» Prompt: What lines in the records below contain the string "scollegato"? Copy every one.

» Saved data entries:
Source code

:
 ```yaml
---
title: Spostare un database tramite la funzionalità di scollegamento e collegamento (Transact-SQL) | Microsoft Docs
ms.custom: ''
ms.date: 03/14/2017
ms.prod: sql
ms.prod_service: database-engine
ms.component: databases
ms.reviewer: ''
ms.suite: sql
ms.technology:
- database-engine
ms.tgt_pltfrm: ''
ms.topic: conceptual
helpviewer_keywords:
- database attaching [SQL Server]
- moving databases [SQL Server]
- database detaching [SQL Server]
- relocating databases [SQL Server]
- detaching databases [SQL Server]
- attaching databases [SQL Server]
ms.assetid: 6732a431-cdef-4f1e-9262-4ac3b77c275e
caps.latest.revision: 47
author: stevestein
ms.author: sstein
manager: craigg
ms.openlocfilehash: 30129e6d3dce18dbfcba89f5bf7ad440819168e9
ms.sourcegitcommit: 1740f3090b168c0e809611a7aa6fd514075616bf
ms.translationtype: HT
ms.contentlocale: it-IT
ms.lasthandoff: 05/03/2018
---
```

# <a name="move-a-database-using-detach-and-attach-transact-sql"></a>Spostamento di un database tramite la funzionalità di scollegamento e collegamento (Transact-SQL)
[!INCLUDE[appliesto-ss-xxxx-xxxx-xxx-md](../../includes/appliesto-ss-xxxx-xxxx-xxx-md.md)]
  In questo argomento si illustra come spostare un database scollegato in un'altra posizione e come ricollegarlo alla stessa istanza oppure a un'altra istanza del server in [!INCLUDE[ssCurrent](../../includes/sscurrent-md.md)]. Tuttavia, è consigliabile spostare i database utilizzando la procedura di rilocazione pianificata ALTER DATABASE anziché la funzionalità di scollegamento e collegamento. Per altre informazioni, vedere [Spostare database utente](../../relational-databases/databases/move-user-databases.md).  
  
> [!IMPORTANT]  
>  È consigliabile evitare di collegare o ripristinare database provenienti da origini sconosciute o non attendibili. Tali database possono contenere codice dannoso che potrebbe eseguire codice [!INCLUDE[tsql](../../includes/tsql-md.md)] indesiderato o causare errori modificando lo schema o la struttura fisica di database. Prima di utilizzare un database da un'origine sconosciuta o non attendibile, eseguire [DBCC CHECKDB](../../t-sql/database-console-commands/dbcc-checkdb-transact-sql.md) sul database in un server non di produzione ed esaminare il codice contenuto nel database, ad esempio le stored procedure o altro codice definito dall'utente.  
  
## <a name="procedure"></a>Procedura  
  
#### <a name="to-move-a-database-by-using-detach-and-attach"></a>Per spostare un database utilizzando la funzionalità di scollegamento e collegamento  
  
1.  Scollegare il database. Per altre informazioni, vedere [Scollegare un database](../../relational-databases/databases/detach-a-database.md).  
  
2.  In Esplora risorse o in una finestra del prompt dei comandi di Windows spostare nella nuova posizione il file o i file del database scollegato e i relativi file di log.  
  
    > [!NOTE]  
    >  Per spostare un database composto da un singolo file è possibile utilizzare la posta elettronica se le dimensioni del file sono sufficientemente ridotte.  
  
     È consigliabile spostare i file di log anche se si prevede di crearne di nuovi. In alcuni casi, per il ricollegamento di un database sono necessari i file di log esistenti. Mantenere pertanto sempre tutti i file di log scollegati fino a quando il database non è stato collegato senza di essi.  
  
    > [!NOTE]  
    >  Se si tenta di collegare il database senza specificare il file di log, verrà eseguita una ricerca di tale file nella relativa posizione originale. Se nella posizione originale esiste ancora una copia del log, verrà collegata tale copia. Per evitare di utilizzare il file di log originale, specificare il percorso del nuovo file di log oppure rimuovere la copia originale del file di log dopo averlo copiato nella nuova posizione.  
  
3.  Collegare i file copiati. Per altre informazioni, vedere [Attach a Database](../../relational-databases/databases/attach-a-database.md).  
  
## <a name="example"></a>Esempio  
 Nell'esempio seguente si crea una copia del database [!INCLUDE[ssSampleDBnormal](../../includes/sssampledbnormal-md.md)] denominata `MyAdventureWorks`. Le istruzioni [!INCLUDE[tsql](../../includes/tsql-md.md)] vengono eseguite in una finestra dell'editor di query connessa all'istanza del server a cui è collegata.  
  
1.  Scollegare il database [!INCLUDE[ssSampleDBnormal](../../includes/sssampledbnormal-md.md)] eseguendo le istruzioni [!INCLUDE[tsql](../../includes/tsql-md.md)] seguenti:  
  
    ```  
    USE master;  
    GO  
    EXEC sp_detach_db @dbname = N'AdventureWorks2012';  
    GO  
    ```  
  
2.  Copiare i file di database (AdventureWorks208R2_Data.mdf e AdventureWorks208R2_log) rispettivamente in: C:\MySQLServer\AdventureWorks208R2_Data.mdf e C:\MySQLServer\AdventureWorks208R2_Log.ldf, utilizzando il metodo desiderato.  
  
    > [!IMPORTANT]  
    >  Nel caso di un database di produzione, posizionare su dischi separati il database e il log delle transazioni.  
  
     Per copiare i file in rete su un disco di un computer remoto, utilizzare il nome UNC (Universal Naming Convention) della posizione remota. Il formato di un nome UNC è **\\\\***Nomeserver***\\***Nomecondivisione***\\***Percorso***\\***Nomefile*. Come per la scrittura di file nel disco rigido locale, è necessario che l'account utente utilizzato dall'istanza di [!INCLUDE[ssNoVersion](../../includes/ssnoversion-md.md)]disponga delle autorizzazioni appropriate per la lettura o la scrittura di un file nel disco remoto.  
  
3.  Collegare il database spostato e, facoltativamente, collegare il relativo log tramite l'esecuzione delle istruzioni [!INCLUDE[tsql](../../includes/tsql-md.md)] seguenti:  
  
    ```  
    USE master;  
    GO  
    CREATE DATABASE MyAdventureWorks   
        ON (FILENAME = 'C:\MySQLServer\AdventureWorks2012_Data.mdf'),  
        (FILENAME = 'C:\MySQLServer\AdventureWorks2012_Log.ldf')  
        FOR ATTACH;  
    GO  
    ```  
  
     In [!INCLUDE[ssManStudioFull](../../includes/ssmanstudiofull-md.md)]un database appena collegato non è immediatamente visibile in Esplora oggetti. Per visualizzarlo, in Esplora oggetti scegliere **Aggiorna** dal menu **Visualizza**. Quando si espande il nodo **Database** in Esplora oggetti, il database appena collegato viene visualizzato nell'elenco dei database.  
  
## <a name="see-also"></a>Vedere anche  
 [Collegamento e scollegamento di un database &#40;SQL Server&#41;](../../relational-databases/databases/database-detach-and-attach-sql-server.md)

» Solution to this problem:
  In questo argomento si illustra come spostare un database scollegato in un'altra posizione e come ricollegarlo alla stessa istanza oppure a un'altra istanza del server in [!INCLUDE[ssCurrent](../../includes/sscurrent-md.md)]. Tuttavia, è consigliabile spostare i database utilizzando la procedura di rilocazione pianificata ALTER DATABASE anziché la funzionalità di scollegamento e collegamento. Per altre informazioni, vedere [Spostare database utente](../../relational-databases/databases/move-user-databases.md).  
2.  In Esplora risorse o in una finestra del prompt dei comandi di Windows spostare nella nuova posizione il file o i file del database scollegato e i relativi file di log.  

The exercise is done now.